Nous ne pouvons parler de la mort du Père Ambroise sans faire part à nos lecteurs de ce que disait J. C. Taché dans ses « Forestiers et voyageurs » :

« Il prit envie au seigneur Rioux, et aux autres gens des Trois-Pistoles de faire prendre le portrait du Père Ambroise. Le Père ne s’en souciait pas trop ; comme on lui dit que ça ferait plaisir à tout le monde, il consentit. Mais dans ce temps-là, ce n’était pas des petits portraits dans de petites boîtes comme aujourd’hui, c’étaient des portraits « faits de peinture » et grand comme on voulait.

Quand le portrait fut fini, on le mit dans la chambre de compagnie et les gens vinrent le voir ; chacun s’extasiait et on trouvait le portrait bien ressemblant. Il avait sa robe, son bréviaire sous le bras, en un mot tout y était et on ne pouvait pas s’y méprendre.

Pour moi, dit le Père Ambroise quand le peintre fut parti, je trouve que je ressemble à un noyé sur ce portrait.

La ressemblance, malheureusement ne fut que trop frappante.

Le pauvre Père, quoiqu’accoutumé à envisager la mort sous des formes multiples, ne songeait pas alors qu’un jour il donnerait raison à ses paroles. Et pourtant, qui sait si la providence ne lui laissa pas soulever pour un moment le voile de l’avenir afin qu’il pût y entrevoir le sort pénible qui l’attendait au terme de sa vie.

Comme le Père LaBrosse, de sainte mémoire, celui qui devait le remplacer dans ses chères missions, le Père Ambroise eût peut-être la vision de son heure prochaine.

Madame Rioux avait bien raison de s’écrier : « le Père Ambroise est mort. Il l’avait bien dit que son portrait était le portrait d’un noyé. Nous perdons gros, mais il y a un saint de plus au ciel. »

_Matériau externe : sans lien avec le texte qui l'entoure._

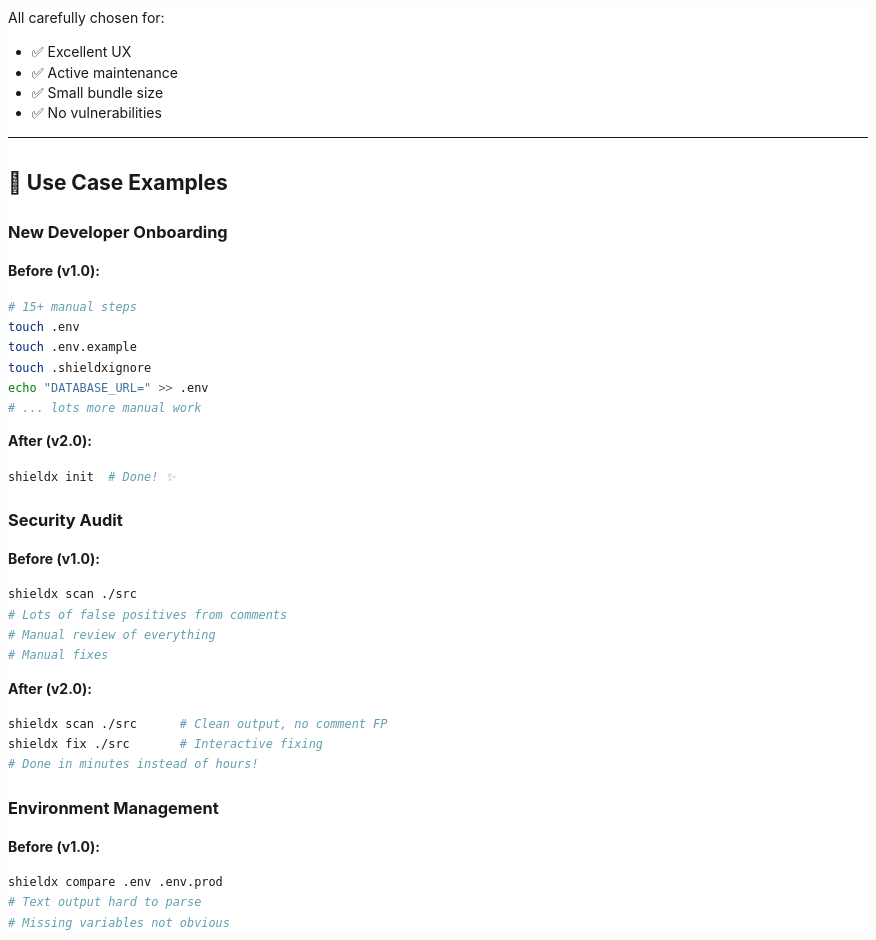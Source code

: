 All carefully chosen for:

- ✅ Excellent UX
- ✅ Active maintenance
- ✅ Small bundle size
- ✅ No vulnerabilities

---

## 🎯 Use Case Examples

### New Developer Onboarding

**Before (v1.0):**

```bash
# 15+ manual steps
touch .env
touch .env.example
touch .shieldxignore
echo "DATABASE_URL=" >> .env
# ... lots more manual work
```

**After (v2.0):**

```bash
shieldx init  # Done! ✨
```

### Security Audit

**Before (v1.0):**

```bash
shieldx scan ./src
# Lots of false positives from comments
# Manual review of everything
# Manual fixes
```

**After (v2.0):**

```bash
shieldx scan ./src      # Clean output, no comment FP
shieldx fix ./src       # Interactive fixing
# Done in minutes instead of hours!
```

### Environment Management

**Before (v1.0):**

```bash
shieldx compare .env .env.prod
# Text output hard to parse
# Missing variables not obvious
```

  1. D’après Mgr  Guay, il est impossible de constater le jour précis et la date de la mort, car les registres de Rimouski présentent une lacune de dix ans. Une chose certaine c’est que le Père Ambroise ne s’est pas noyé en 1768 parce qu’en mai 1769 il baptisait aux Trois-Pistoles, Marie Reine, fille d’Étienne Rioux et de Véronique Lepage.
  2. Le goblet du Père Rouillard est la propriété de M. Rioux, magistrat, Sherbrooke, MM. Nap. Rioux et Rév. D. Vézina en ont une photographie fidèle.